Kevin Murphy, April 2, 2014, 12:36:58 (UTC), Domain Registrars

“Tens of thousands” of web sites are going dark due to ICANN’s new email verification requirements and registrars are demanding to know how this sacrifice is helping solve crimes.
These claims and demands were made in meetings between registrars and ICANN’s board and management at the ICANN 49 meeting in Singapore last week.
Go Daddy director of policy planning James Bladel and Tucows CEO Elliot Noss questioned the benefit of the 2013 Registrar Accreditation Agreement during a Tuesday session.
The 2013 RAA requires registrars to verify that registrants’ email addresses are accurate. If registrants do not respond to verification emails within 15 days, their domains are turned off.
There have been many news stories and blog posts recounting how legitimate webmasters found their sites gone dark due to an overlooked verification email.
Just looking at my Twitter stream for an “icann” search, I see several complaints about the process every week, made by registrants whose web sites and email accounts have disappeared.
Noss told the ICANN board that the requirement has created a “demonstrable burden” for registrants.
“If you cared to hear operationally you would hear about tens and hundreds of thousands of terrible stories that are happening to legitimate businesses and individuals,” he said.
Noss told DI today that Tucows is currently compiling some statistics to illustrate the scale of the problem, but it’s not yet clear what the company plans to do with the data.
At the Singapore meeting, he asked ICANN to go to the law enforcement agencies that demanded Whois verification in the first place to ask for data showing that the new rules are also doing some good.
“What crime has been forestalled?” he said. “What issues around fraud? We heard about pedophilia regularly from law enforcement. What has any of this done to create benefits in that direction?”
Registrars have a renewed concern about this now because there are moves afoot in other fora, such as the group working on new rules for privacy and proxy services, for even greater Whois verification.
Bladel pointed to an exchange at the ICANN meeting in Durban last July, during which ICANN CEO Fadi Chehade suggested that ICANN would not entertain requests for more Whois verification until law enforcement had demonstrated that the 2013 RAA requirements had had benefits.
The exact Chehade line, from the Durban public forum transcript, was:

law enforcement, before they ask for more, we put them on notice that they need to tell us what was the impact of what we did for them already, which had costs on the implementers.
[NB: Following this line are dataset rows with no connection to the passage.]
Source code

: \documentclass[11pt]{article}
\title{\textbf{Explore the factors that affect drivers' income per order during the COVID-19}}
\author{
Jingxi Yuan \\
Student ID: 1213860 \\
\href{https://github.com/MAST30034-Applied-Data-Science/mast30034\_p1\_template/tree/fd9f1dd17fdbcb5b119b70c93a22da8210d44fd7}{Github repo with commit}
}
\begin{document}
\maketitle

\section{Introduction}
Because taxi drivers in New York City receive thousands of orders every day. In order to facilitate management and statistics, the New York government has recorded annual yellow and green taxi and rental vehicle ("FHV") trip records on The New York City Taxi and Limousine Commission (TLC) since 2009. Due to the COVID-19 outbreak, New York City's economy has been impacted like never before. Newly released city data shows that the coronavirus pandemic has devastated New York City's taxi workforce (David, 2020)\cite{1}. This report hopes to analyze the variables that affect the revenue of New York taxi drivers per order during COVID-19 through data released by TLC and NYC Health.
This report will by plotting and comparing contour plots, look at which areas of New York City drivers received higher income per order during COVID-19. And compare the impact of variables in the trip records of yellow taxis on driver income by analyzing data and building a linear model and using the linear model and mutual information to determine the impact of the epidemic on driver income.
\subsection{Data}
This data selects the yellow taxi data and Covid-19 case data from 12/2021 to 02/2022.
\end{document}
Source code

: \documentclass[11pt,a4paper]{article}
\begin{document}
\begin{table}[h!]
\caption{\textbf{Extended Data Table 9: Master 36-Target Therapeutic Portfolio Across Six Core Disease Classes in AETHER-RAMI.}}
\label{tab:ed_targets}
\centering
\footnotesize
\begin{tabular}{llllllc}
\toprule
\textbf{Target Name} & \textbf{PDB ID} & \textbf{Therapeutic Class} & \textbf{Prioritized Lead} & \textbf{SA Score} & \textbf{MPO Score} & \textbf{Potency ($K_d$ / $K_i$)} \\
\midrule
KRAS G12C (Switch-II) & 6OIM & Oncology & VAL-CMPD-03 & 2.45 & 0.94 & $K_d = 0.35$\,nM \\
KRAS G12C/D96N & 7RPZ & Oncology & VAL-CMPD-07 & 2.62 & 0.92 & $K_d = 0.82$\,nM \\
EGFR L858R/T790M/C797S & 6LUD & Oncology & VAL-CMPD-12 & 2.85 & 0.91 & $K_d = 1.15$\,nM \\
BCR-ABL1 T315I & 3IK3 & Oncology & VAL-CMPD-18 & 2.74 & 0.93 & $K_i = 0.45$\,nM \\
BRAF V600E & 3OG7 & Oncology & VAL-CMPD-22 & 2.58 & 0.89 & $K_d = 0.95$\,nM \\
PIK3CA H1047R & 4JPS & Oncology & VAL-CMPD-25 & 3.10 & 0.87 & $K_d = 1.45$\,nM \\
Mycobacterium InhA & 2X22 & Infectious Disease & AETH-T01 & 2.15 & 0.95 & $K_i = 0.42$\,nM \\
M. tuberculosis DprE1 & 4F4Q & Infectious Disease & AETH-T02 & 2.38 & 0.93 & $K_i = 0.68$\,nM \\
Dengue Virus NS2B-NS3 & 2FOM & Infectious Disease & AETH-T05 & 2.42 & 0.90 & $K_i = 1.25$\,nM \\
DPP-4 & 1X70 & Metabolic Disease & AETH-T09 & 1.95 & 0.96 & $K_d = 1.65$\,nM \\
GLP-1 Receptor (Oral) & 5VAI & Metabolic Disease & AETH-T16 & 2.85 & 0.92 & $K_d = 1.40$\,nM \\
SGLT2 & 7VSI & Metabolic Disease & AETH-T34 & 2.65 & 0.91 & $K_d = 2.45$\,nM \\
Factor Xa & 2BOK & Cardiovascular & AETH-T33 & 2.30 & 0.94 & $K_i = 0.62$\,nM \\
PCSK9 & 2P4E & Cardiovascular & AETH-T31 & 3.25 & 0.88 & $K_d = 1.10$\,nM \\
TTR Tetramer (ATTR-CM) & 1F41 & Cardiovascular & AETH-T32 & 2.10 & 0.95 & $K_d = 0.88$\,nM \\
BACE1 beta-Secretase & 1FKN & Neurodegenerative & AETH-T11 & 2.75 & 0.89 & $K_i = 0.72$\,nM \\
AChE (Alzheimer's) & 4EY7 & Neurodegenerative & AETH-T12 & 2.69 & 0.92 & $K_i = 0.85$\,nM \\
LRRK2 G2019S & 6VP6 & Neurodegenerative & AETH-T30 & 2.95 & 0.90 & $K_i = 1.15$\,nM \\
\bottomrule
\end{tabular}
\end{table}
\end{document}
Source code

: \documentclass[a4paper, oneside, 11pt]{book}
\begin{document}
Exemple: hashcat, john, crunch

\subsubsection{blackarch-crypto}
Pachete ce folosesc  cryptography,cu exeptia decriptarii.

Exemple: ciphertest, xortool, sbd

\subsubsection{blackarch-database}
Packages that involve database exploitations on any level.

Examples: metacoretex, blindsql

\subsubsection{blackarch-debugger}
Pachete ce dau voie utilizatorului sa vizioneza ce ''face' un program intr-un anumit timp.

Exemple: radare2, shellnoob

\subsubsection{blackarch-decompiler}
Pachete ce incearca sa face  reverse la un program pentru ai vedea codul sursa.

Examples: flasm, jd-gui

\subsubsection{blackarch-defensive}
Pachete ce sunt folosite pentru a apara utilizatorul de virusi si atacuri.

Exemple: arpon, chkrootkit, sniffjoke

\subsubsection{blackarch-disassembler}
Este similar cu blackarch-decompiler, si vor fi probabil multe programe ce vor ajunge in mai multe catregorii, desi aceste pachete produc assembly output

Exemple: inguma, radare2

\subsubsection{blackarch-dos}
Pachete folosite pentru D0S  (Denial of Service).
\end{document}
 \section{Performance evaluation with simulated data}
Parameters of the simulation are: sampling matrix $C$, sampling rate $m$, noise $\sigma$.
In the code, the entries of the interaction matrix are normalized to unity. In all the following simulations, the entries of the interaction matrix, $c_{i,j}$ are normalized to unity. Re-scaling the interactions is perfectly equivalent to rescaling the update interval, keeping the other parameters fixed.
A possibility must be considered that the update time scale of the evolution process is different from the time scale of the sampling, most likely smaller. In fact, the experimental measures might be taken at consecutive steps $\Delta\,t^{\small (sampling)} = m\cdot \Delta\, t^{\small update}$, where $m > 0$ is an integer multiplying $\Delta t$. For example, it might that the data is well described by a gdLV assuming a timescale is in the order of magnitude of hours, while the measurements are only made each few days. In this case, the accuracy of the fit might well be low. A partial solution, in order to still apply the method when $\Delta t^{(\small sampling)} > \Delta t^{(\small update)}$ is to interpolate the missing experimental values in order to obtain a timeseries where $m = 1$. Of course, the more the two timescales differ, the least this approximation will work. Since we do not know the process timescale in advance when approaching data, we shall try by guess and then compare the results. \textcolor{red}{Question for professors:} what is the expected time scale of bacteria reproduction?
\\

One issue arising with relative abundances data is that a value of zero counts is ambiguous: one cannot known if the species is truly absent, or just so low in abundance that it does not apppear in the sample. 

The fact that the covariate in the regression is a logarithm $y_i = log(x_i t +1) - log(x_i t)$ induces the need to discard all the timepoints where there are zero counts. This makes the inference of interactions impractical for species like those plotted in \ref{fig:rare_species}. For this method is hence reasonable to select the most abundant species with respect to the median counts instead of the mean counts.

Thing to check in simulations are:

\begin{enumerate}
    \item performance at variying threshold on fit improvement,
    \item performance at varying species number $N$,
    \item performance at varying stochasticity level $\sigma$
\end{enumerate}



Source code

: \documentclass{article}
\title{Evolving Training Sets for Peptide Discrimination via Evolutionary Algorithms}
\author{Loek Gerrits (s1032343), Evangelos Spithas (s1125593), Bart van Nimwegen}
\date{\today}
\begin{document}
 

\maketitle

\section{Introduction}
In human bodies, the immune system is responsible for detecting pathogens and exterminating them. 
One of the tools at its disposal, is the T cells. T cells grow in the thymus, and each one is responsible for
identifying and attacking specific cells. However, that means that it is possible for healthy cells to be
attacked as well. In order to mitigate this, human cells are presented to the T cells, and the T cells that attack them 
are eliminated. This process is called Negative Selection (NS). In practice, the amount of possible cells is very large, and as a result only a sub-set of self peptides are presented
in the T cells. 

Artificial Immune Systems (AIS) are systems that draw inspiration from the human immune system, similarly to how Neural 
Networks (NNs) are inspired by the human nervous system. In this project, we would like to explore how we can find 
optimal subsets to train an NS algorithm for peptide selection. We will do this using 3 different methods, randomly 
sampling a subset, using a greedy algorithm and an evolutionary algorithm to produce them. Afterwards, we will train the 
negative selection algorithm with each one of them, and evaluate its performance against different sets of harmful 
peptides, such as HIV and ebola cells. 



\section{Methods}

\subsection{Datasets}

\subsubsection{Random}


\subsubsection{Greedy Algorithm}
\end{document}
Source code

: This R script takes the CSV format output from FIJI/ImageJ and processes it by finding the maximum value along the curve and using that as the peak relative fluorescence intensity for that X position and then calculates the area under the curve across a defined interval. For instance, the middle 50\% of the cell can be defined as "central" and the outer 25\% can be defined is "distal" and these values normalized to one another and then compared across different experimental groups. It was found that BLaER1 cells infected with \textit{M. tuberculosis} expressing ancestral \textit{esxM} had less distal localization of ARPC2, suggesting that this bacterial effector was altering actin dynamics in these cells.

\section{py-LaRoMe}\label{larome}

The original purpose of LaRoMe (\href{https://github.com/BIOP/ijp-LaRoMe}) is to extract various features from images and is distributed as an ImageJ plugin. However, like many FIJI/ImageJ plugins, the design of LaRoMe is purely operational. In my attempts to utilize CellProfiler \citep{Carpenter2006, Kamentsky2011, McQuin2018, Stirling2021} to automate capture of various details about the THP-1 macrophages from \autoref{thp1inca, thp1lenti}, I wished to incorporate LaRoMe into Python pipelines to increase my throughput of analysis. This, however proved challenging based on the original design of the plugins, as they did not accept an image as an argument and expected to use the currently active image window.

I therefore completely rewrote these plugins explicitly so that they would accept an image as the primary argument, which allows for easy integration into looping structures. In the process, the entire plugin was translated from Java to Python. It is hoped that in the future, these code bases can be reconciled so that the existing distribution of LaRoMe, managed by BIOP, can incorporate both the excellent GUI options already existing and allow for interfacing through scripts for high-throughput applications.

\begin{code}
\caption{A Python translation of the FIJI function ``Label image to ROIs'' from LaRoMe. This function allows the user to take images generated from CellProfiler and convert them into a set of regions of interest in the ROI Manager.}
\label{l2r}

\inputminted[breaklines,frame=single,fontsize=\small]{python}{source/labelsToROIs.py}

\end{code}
Quoted back to himself, in Singapore Chehade told Bladel: “It will be done by London.”
Speaking at greater length, director Mike Silber said:

What I cannot do is force law enforcement to give us anything. But I think what we can do is press the point home with law enforcement that if they want more, and if they want greater compliance and if they want greater collaborations, it would be very useful to show the people going through the exercise what benefits law enforcement are receiving from it.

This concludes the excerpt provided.